事業継承

2023.05.29 16:30

「必要なことは日本の商社で学んだ」 画家が作った世界に通用する家族企業

メッセルマニは今年73歳。事業は今、子どもたちに引き継がれつつある。そして、彼らの経験とセンスが、父が追求した「誰もやらない」ジャンルをさらに開拓している。

エム・アンド・ピー取締役に昨年、長女の山本ソニアが就いた。PRディレクターとしてSNSマーケティングなどで商品プロモーションに力を入れる。「会社を継ぐという感覚よりも、自分の得意分野をプラスアルファして、父と一緒に大きくしていく感じです」。父の事業にジョインした思いをそう話す。

長女で、エム・アンド・ピーの取締役兼PRディレクターの山本ソニア。モデルとして広告や雑誌で活躍する傍ら、アパレルやコスメの商品ディレクションもしてきた。そのノウハウを自社の食品事業でも生かし、日本で地中海や北アフリカの食文化の認知度を高めようとしている。

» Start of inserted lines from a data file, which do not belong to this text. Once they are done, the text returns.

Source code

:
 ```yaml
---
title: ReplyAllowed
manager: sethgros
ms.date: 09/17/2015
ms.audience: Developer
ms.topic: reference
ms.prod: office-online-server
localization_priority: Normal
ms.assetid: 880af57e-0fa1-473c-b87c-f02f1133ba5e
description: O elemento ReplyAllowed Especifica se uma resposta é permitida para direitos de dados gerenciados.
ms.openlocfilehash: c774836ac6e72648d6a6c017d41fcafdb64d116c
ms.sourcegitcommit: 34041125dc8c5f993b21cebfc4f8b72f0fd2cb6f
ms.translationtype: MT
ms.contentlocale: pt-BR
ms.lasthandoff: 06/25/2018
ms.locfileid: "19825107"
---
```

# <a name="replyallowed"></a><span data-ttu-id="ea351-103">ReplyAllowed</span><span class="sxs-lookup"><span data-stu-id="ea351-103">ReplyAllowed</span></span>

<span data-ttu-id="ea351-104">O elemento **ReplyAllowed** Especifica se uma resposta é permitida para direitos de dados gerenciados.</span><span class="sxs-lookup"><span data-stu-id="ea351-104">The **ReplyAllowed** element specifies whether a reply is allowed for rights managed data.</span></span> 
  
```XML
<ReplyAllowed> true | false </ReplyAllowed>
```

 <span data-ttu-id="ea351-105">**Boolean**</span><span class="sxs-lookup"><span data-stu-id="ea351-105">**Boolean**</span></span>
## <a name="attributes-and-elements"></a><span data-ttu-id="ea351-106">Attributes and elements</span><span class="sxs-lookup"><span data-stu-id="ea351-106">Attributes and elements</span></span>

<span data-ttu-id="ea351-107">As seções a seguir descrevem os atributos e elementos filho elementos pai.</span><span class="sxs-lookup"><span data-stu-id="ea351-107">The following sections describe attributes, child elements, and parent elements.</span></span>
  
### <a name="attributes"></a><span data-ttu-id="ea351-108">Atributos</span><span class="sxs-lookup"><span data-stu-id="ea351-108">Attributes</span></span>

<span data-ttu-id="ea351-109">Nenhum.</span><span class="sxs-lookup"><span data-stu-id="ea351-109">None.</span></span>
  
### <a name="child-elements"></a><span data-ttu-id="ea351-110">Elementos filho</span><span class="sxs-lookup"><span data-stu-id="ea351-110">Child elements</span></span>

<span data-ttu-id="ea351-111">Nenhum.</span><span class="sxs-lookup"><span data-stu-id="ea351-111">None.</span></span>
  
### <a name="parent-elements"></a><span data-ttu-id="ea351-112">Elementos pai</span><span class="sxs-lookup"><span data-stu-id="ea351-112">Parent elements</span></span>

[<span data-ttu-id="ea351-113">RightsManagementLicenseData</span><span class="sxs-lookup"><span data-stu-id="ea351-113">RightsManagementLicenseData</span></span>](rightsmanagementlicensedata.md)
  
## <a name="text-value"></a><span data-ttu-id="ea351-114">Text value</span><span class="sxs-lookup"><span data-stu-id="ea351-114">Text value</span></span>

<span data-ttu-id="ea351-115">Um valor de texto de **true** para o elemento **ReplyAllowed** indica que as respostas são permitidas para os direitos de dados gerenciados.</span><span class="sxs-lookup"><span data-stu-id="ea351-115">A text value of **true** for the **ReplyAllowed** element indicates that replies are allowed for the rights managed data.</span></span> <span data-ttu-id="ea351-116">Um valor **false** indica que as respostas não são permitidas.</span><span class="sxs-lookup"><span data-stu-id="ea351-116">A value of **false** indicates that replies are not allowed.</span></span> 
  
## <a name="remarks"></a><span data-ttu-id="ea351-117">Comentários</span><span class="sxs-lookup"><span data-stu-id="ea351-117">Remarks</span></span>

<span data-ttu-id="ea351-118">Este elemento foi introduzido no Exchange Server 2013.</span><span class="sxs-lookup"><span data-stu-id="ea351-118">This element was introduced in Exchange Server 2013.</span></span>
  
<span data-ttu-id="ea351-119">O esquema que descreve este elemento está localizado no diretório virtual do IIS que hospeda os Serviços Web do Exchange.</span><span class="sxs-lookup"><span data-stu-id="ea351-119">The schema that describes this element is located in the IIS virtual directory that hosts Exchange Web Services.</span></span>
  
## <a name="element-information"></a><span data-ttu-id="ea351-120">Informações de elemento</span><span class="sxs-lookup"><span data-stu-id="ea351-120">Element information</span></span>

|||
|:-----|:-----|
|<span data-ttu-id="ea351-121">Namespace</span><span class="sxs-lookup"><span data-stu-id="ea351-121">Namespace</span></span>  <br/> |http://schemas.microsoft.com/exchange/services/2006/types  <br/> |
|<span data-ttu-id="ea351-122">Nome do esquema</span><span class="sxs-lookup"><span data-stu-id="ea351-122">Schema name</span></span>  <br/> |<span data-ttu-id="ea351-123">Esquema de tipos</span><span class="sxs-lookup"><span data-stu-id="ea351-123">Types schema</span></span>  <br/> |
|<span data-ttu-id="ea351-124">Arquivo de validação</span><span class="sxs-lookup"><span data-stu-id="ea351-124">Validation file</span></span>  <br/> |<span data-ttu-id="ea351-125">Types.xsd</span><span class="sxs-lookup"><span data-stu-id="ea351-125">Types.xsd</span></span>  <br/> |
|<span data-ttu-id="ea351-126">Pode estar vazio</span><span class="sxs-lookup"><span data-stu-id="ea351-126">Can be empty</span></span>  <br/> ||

長女で、エム・アンド・ピーの取締役兼PRディレクターの山本ソニア。モデルとして広告や雑誌で活躍する傍ら、アパレルやコスメの商品ディレクションもしてきた。そのノウハウを自社の食品事業でも生かし、日本で地中海や北アフリカの食文化の認知度を高めようとしている。


学生時代からファッション誌のモデルとして活躍。その経験を生かし、個人の活動としてアパレルやコスメブランドとコラボし、商品のディレクションもしている。エム・アンド・ピーの仕事もそれと同じ感覚だという。

モロッコ産ワインを、ちょっとモダンな中華料理店に紹介する。クスクスを、ミシュランの星を獲得したフランス料理店にもち込んでみる。「このお店で使われると面白い化学反応が起きるかな」という発想でアプローチし、販路を広げている。昨年12月にはモロッコ政府機関から招待を受け、ワインの生産地や食品メーカーを巡ってきた。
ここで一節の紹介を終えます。